Yesterday
Marc Gabelli had his day in front of the U.S. Supreme Court, and the way
Reuters tells it the
Gabelli Funds [
profile] scion should be pretty pleased.
Sarah Lynch and Jonathan Stempel of the wire service
report that, in oral argument yesterday, Justice Elena Kagan (a liberal appointed by President Obama), Justice Stephen Breyer (a liberal appointed by President Clinton) and Justice Antonin Scalia (a conservative appointed by President Reagan) questioned the SEC's contention that the five year statute of limitations clock starts when they're able to detect the alleged fraud, as opposed to when the fraud occurs.

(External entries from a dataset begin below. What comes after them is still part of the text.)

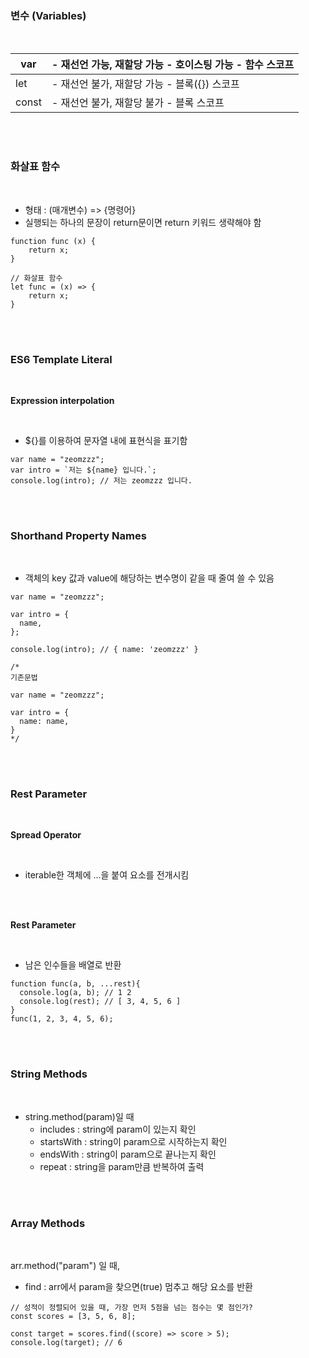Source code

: ### **변수 (Variables)**

<br>

| var | \- 재선언 가능, 재할당 가능   \- 호이스팅 가능   \- 함수 스코프 |
| --- | --- |
| let | \- 재선언 불가, 재할당 가능   \- 블록({}) 스코프 |
| const | \- 재선언 불가, 재할당 불가   \- 블록 스코프 |

<br>
<br>

### **화살표 함수**

<br>

-   형태 : (매개변수) => {명령어}
-   실행되는 하나의 문장이 return문이면 return 키워드 생략해야 함

```
function func (x) {
	return x;
}

// 화살표 함수
let func = (x) => {
	return x;
}
```

<br>
<br>

### **ES6 Template Literal**

<br>

**Expression interpolation**

<br>

-   ${}를 이용하여 문자열 내에 표현식을 표기함


```
var name = "zeomzzz";
var intro = `저는 ${name} 입니다.`;
console.log(intro); // 저는 zeomzzz 입니다.
```

<br>
<br>

### **Shorthand Property Names**

<br>

-   객체의 key 값과 value에 해당하는 변수명이 같을 때 줄여 쓸 수 있음

```
var name = "zeomzzz";

var intro = {
  name,
};

console.log(intro); // { name: 'zeomzzz' }

/*
기존문법

var name = "zeomzzz";

var intro = {
  name: name,
}
*/
```

<br>
<br>

### **Rest Parameter**

<br>

**Spread Operator**

<br>

-   iterable한 객체에 ...을 붙여 요소를 전개시킴

<br>
<br>

**Rest Parameter**

<br>

-   남은 인수들을 배열로 반환

```
function func(a, b, ...rest){
  console.log(a, b); // 1 2
  console.log(rest); // [ 3, 4, 5, 6 ]
}
func(1, 2, 3, 4, 5, 6);
```

<br>
<br>

### **String Methods**

<br>

-   string.method(param)일 때
    -   includes : string에 param이 있는지 확인
    -   startsWith : string이 param으로 시작하는지 확인
    -   endsWith : string이 param으로 끝나는지 확인
    -   repeat : string을 param만큼 반복하여 출력

<br>
<br>

### **Array Methods**

<br>

arr.method("param") 일 때, 

-  find : arr에서 param을 찾으면(true) 멈추고 해당 요소를 반환

```
// 성적이 정렬되어 있을 때, 가장 먼저 5점을 넘는 점수는 몇 점인가?
const scores = [3, 5, 6, 8];

const target = scores.find((score) => score > 5);
console.log(target); // 6
```

<br>
<br>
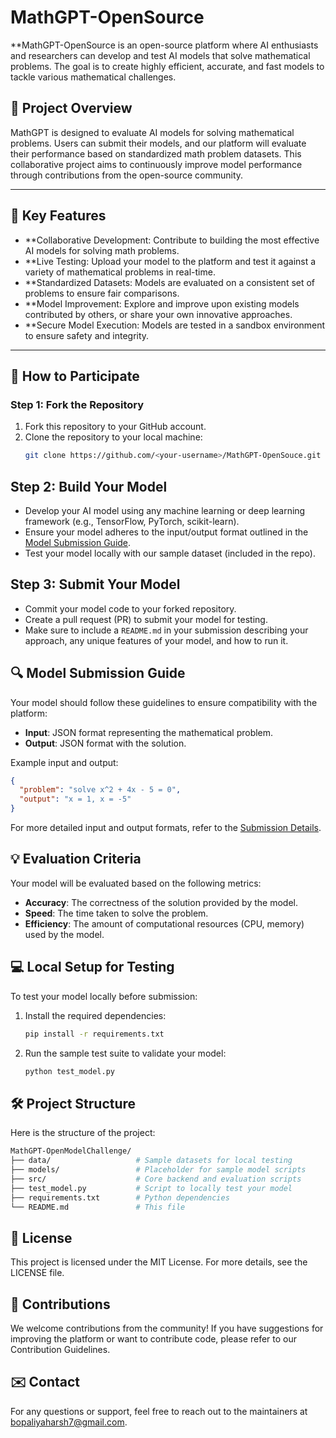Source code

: # MathGPT-OpenSource

**MathGPT-OpenSource is an open-source platform where AI enthusiasts and researchers can develop and test AI models that solve mathematical problems. The goal is to create highly efficient, accurate, and fast models to tackle various mathematical challenges.

## 🚀 Project Overview

MathGPT is designed to evaluate AI models for solving mathematical problems. Users can submit their models, and our platform will evaluate their performance based on standardized math problem datasets. This collaborative project aims to continuously improve model performance through contributions from the open-source community.


---

## 🌟 Key Features
- **Collaborative Development: Contribute to building the most effective AI models for solving math problems.
- **Live Testing: Upload your model to the platform and test it against a variety of mathematical problems in real-time.
- **Standardized Datasets: Models are evaluated on a consistent set of problems to ensure fair comparisons.
- **Model Improvement: Explore and improve upon existing models contributed by others, or share your own innovative approaches.
- **Secure Model Execution: Models are tested in a sandbox environment to ensure safety and integrity.

---

## 🎯 How to Participate

### Step 1: Fork the Repository
1. Fork this repository to your GitHub account.
2. Clone the repository to your local machine:
   ```bash
   git clone https://github.com/<your-username>/MathGPT-OpenSouce.git

## Step 2: Build Your Model

- Develop your AI model using any machine learning or deep learning framework (e.g., TensorFlow, PyTorch, scikit-learn).
- Ensure your model adheres to the input/output format outlined in the [Model Submission Guide](#-model-submission-guide).
- Test your model locally with our sample dataset (included in the repo).

## Step 3: Submit Your Model

- Commit your model code to your forked repository.
- Create a pull request (PR) to submit your model for testing.
- Make sure to include a `README.md` in your submission describing your approach, any unique features of your model, and how to run it.


## 🔍 Model Submission Guide

Your model should follow these guidelines to ensure compatibility with the platform:

- **Input**: JSON format representing the mathematical problem.
- **Output**: JSON format with the solution.

Example input and output:

``` json
{
  "problem": "solve x^2 + 4x - 5 = 0",
  "output": "x = 1, x = -5"
}
```
For more detailed input and output formats, refer to the [Submission Details](./submission_details.md).

## 💡 Evaluation Criteria

Your model will be evaluated based on the following metrics:

- **Accuracy**: The correctness of the solution provided by the model.
- **Speed**: The time taken to solve the problem.
- **Efficiency**: The amount of computational resources (CPU, memory) used by the model.


## 💻 Local Setup for Testing

To test your model locally before submission:

1. Install the required dependencies:

   ```bash
   pip install -r requirements.txt
   
2. Run the sample test suite to validate your model:

   ```bash
   python test_model.py
   ```

## 🛠 Project Structure
Here is the structure of the project:
  ```bash
MathGPT-OpenModelChallenge/
├── data/                   # Sample datasets for local testing
├── models/                 # Placeholder for sample model scripts
├── src/                    # Core backend and evaluation scripts
├── test_model.py           # Script to locally test your model
├── requirements.txt        # Python dependencies
└── README.md               # This file
```

## 📜 License
This project is licensed under the MIT License. For more details, see the LICENSE file.

## 🤝 Contributions
We welcome contributions from the community! If you have suggestions for improving the platform or want to contribute code, please refer to our Contribution Guidelines.

## ✉️ Contact
For any questions or support, feel free to reach out to the maintainers at bopaliyaharsh7@gmail.com.

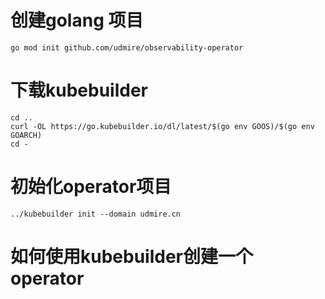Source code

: # 创建golang 项目
```
go mod init github.com/udmire/observability-operator
```

# 下载kubebuilder
```
cd ..
curl -OL https://go.kubebuilder.io/dl/latest/$(go env GOOS)/$(go env GOARCH)
cd -
```

# 初始化operator项目
```
../kubebuilder init --domain udmire.cn
```

# 如何使用kubebuilder创建一个operator

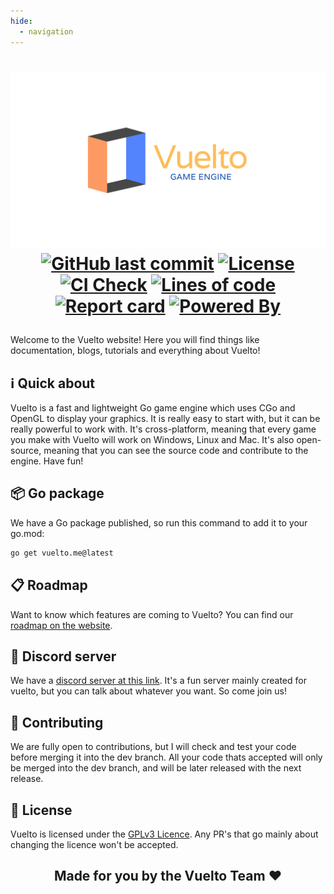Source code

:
 ```yaml
---
hide:
  - navigation
---
```


<h1 align="center">
<p align="center">
<img width="1400" alt="banner" src="/logo/banner-nobg.png">
  <a href="https://github.com/vuelto-org/vuelto"><img alt="GitHub last commit" src="https://img.shields.io/github/last-commit/vuelto-org/vuelto"></a>
  <a href="https://github.com/vuelto-org/license"><img alt="License" src="https://img.shields.io/badge/license-VLv1-blue"></a>
  <a href="https://github.com/vuelto-org/vuelto"><img alt="CI Check" src="https://github.com/vuelto-org/vuelto/actions/workflows/ci_check.yml/badge.svg"></a>
  <a href="https://github.com/vuelto-org/vuelto"><img alt="Lines of code" src="https://www.aschey.tech/tokei/github/vuelto-org/vuelto"></a>
  <a href="https://goreportcard.com/report/github.com/vuelto-org/vuelto"><img alt="Report card" src="https://goreportcard.com/badge/github.com/vuelto-org/vuelto"></a>
  <a href="https://www.opengl.org/Documentation/Specs.html"><img alt="Powered By" src="https://img.shields.io/badge/powered_by-GL_3.3-blue"></a>
</p>
</h1>

Welcome to the Vuelto website! Here you will find things like documentation, blogs, tutorials and everything about Vuelto!

## ℹ️  Quick about
Vuelto is a fast and lightweight Go game engine which uses CGo and OpenGL to display your graphics. It is really easy to start with, but it can be really powerful to work with. It's cross-platform, meaning that every game you make with Vuelto will work on Windows, Linux and Mac. It's also open-source, meaning that you can see the source code and contribute to the engine. Have fun!

## 📦 Go package
We have a Go package published, so run this command to add it to your go.mod:
```bash
go get vuelto.me@latest
```

## 📋 Roadmap
Want to know which features are coming to Vuelto? You can find our [roadmap on the website](https://vuelto-org.github.io/vuelto/roadmap/v1).

## 🎉 Discord server
We have a [discord server at this link](https://discord.gg/gZqdRXbbqg). It's a fun server mainly created for vuelto, but you can talk about whatever you want. So come join us!

## 🤝 Contributing
We are fully open to contributions, but I will check and test your code before merging it into the dev branch. All your code thats accepted will only be merged into the dev branch, and will be later released with the next release.

## 🔐 License
Vuelto is licensed under the [GPLv3 Licence](https://github.com/vuelto-org/vuelto/blob/latest/LICENSE.md). Any PR's that go mainly about changing the licence won't be accepted.

<h2 style="text-align: center;">Made for you by the Vuelto Team ❤️ </h2>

The SEC claims that Gabelli and Gabelli Funds chief operating officer
Bruce Alpert let market-timers (Folkes Asset Management, now called Headstart Advisers) into the
Gabelli Growth Fund from 1999 to 2002. Yet the SEC didn't sue the duo until April 2008, almost five years after then-New York Attorney General Eliot Spitzer attacked market timers in September 2003 and more than five years after the alleged Gabelli market timing occurred.
"The government had decided not to go after market timers," Kagan said yesterday. "And it changed its decision when a state attorney general decided to do it, and it embarrassed them."
"Is there much difference between the rule you are arguing for and a rule that there is no statute of limitations," Scalia asked
Jeffrey Wall, a U.S. Department of Justice lawyer arguing the SEC's case.
"[This case] is shaping up to be another SEC embarrassment, and richly deserved," the
Wall Street Journal wrote today in an editorial.
In March 2010 a U.S. district court judge
dismissed most of the SEC's case. Then in August 2011 the U.S. Second Circuit Court of Appeals
reopened the case, and in September 2012 the Supreme Court
granted certiorari in the case. A decision is expected during the Supreme Court's current term, which ends in June.